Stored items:

********

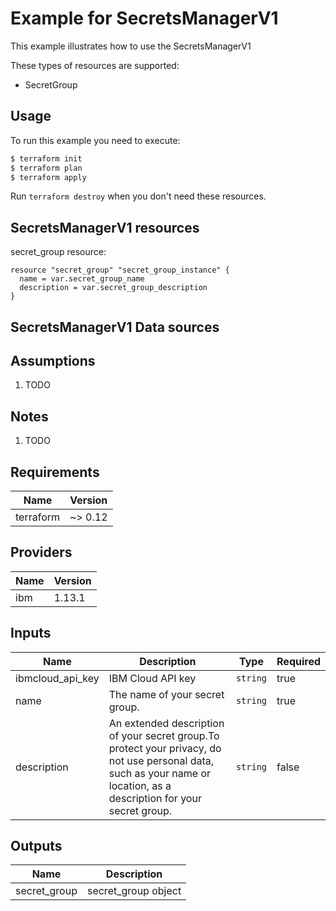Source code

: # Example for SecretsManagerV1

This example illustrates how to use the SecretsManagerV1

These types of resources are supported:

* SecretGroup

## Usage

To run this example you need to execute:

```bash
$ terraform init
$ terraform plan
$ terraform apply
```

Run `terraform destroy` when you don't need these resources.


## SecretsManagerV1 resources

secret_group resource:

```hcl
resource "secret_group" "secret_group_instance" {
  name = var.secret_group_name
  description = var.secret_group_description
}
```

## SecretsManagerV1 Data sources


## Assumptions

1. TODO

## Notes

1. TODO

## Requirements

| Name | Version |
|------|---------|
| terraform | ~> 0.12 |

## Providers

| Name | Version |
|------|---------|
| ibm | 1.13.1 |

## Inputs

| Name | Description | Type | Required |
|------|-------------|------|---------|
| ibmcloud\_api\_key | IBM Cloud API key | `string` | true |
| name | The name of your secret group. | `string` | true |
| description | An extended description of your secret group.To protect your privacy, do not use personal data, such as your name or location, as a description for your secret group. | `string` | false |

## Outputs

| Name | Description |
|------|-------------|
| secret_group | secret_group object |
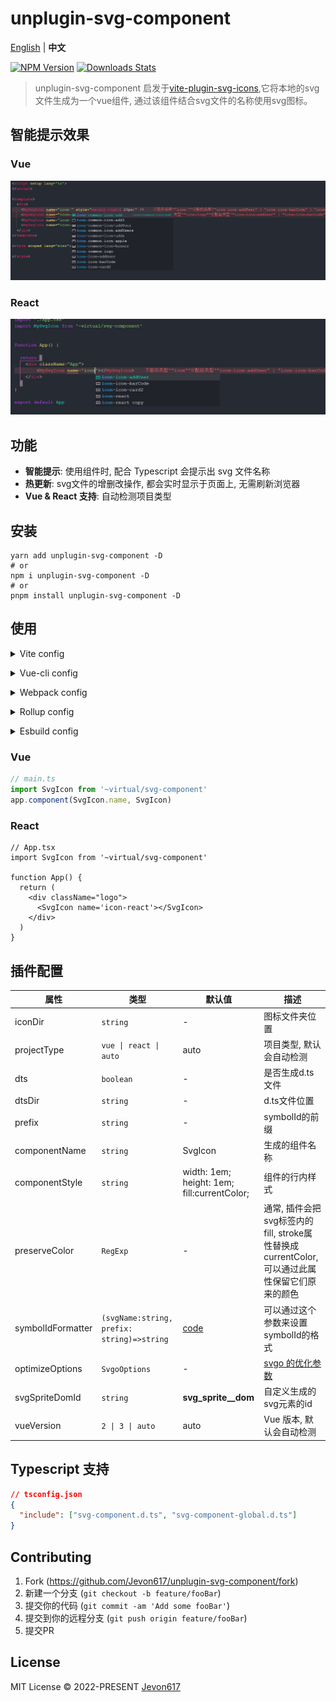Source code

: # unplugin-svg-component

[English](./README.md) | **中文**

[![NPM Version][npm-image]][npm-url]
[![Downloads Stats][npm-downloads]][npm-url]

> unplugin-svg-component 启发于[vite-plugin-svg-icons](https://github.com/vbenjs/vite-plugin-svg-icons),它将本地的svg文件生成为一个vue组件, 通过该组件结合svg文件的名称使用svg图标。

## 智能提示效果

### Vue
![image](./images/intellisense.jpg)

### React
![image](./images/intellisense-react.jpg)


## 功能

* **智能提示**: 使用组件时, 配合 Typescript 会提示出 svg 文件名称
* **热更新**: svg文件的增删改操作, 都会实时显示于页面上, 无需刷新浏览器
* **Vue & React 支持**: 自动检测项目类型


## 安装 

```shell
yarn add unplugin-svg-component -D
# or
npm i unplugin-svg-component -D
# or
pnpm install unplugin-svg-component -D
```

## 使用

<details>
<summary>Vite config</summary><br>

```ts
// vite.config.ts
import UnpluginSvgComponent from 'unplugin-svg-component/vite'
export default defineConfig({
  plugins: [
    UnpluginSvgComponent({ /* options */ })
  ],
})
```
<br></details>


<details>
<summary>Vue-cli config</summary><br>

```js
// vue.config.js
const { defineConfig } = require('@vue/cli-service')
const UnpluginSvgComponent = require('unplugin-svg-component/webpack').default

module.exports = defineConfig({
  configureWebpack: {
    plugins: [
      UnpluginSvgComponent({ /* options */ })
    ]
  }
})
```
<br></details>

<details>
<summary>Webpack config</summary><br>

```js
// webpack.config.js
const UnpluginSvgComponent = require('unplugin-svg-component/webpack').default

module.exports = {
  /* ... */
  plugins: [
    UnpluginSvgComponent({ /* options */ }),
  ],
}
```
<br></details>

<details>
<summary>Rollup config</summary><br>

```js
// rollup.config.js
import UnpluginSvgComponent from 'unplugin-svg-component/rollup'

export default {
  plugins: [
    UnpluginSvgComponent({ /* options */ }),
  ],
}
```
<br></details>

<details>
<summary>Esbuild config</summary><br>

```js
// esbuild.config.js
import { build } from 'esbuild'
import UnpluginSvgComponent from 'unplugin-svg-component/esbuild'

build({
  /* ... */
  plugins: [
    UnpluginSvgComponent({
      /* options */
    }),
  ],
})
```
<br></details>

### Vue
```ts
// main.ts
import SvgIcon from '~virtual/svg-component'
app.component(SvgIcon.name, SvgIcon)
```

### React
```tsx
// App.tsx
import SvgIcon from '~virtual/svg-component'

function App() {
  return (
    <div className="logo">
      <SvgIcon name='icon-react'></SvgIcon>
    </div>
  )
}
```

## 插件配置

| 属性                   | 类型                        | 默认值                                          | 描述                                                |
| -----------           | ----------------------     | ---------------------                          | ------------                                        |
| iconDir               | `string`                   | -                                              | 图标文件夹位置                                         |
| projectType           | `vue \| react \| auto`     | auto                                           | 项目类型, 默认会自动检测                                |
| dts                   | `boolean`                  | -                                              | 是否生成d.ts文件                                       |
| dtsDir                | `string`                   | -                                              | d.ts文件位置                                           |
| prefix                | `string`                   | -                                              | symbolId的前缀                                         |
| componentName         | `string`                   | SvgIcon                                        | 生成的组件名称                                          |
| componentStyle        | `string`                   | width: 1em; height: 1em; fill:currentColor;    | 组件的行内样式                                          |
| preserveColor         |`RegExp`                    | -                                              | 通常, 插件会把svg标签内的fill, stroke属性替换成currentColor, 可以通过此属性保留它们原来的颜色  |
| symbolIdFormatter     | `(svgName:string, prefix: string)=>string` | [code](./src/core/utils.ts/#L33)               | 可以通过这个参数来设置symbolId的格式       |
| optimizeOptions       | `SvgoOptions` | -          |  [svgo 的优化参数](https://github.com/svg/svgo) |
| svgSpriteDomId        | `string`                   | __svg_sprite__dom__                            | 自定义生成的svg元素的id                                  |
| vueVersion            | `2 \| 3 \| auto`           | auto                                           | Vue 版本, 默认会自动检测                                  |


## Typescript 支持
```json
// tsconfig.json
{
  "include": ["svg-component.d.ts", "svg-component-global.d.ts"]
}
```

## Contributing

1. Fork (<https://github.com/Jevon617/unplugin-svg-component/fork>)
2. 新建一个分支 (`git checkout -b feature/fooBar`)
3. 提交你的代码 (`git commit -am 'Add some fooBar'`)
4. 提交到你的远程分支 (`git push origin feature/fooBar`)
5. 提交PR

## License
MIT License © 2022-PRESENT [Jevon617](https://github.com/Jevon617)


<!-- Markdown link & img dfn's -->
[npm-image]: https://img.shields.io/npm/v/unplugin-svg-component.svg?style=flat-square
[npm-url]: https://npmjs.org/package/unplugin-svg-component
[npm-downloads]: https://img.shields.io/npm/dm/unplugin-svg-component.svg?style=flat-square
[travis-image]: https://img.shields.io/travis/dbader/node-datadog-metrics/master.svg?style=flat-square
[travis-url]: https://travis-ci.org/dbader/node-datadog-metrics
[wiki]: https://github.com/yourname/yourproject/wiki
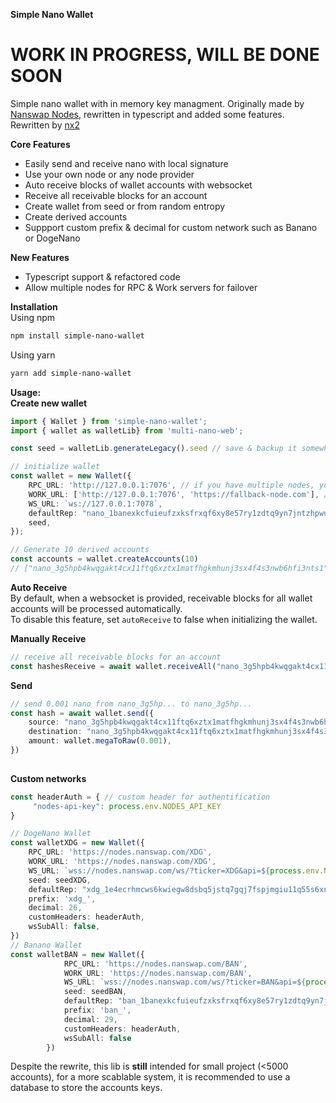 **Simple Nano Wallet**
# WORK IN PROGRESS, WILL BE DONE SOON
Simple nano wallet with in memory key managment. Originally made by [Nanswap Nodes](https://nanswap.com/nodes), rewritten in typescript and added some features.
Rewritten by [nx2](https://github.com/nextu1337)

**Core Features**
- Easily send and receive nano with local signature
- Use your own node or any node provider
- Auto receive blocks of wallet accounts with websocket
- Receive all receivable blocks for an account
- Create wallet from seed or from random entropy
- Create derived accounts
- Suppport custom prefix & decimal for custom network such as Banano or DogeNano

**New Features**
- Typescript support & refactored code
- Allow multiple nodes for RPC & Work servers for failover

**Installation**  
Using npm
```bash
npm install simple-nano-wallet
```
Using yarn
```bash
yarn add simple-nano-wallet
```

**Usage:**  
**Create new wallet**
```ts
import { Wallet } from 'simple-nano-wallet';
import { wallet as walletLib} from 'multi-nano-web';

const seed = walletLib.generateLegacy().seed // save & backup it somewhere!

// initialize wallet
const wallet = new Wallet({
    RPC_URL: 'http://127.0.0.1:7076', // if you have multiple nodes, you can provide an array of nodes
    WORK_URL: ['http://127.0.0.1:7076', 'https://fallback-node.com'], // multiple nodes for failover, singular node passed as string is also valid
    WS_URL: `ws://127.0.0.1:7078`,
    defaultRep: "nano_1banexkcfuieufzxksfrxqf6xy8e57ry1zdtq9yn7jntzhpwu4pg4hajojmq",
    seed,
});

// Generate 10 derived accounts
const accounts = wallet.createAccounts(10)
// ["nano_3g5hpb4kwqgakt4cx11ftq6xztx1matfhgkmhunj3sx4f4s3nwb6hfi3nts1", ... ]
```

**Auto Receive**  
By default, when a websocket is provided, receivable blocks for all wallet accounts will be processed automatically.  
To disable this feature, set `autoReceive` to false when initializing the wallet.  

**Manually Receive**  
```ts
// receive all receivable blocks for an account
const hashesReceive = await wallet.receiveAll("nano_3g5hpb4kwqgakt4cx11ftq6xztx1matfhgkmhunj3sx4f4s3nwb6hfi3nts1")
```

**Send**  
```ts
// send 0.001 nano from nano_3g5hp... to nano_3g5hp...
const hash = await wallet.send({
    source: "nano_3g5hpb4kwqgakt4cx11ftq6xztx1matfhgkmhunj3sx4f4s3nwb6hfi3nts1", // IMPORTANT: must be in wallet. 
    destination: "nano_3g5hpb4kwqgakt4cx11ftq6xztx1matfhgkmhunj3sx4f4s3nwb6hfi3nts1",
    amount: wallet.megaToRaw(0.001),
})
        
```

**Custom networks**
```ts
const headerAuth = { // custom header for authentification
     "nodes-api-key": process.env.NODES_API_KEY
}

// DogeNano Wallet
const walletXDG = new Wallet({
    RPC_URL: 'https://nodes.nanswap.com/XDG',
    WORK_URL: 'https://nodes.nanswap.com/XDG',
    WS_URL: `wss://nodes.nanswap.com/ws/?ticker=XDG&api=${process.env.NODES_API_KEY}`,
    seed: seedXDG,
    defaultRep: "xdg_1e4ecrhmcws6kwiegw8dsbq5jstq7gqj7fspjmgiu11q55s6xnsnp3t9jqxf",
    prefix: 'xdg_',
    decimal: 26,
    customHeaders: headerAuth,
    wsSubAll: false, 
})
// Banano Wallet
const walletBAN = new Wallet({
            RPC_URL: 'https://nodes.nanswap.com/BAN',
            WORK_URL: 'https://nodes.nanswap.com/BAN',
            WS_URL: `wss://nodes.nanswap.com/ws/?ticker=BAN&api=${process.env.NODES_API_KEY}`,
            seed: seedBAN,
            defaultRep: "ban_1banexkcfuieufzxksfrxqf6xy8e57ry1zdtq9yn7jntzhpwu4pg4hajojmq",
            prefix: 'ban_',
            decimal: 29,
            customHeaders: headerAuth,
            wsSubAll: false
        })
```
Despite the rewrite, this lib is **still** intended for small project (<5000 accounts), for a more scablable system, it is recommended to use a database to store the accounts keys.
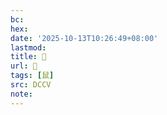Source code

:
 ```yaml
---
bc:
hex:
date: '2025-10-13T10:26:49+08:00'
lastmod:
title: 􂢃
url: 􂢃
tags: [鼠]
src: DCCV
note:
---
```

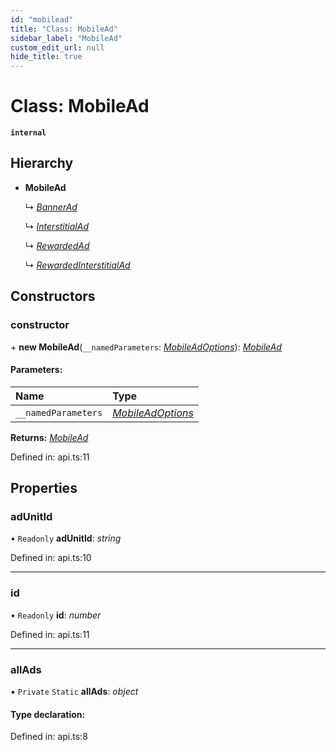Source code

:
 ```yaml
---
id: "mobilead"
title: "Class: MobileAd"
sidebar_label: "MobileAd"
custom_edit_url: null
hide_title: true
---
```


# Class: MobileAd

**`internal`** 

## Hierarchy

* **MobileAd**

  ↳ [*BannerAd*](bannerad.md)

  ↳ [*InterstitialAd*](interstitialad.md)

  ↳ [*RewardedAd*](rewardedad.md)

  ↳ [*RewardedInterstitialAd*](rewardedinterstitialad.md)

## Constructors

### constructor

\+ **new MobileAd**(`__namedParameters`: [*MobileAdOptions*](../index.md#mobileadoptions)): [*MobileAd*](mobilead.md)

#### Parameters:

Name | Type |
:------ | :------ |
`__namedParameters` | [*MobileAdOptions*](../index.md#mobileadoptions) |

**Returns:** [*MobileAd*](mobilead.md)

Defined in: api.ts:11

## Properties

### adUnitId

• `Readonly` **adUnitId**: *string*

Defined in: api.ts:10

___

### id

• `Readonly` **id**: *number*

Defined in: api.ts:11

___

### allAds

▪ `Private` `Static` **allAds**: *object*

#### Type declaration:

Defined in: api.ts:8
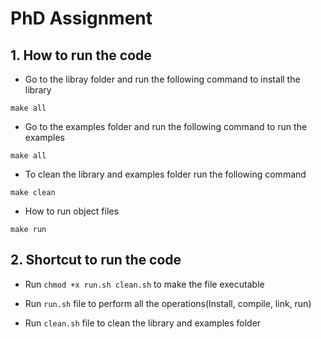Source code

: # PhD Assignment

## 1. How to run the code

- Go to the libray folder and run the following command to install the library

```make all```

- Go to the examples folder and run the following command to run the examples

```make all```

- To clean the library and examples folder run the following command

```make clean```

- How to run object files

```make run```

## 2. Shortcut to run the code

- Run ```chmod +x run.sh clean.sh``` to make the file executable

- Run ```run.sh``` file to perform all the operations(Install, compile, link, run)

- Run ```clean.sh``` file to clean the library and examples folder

********

▶ **Exercise objective**
Search the records line by line for the word "index" and copy every line where it appears.

▶ **Answer section**
\+ **new MobileAd**(`__namedParameters`: [*MobileAdOptions*](../index.md#mobileadoptions)): [*MobileAd*](mobilead.md)
`__namedParameters` | [*MobileAdOptions*](../index.md#mobileadoptions) |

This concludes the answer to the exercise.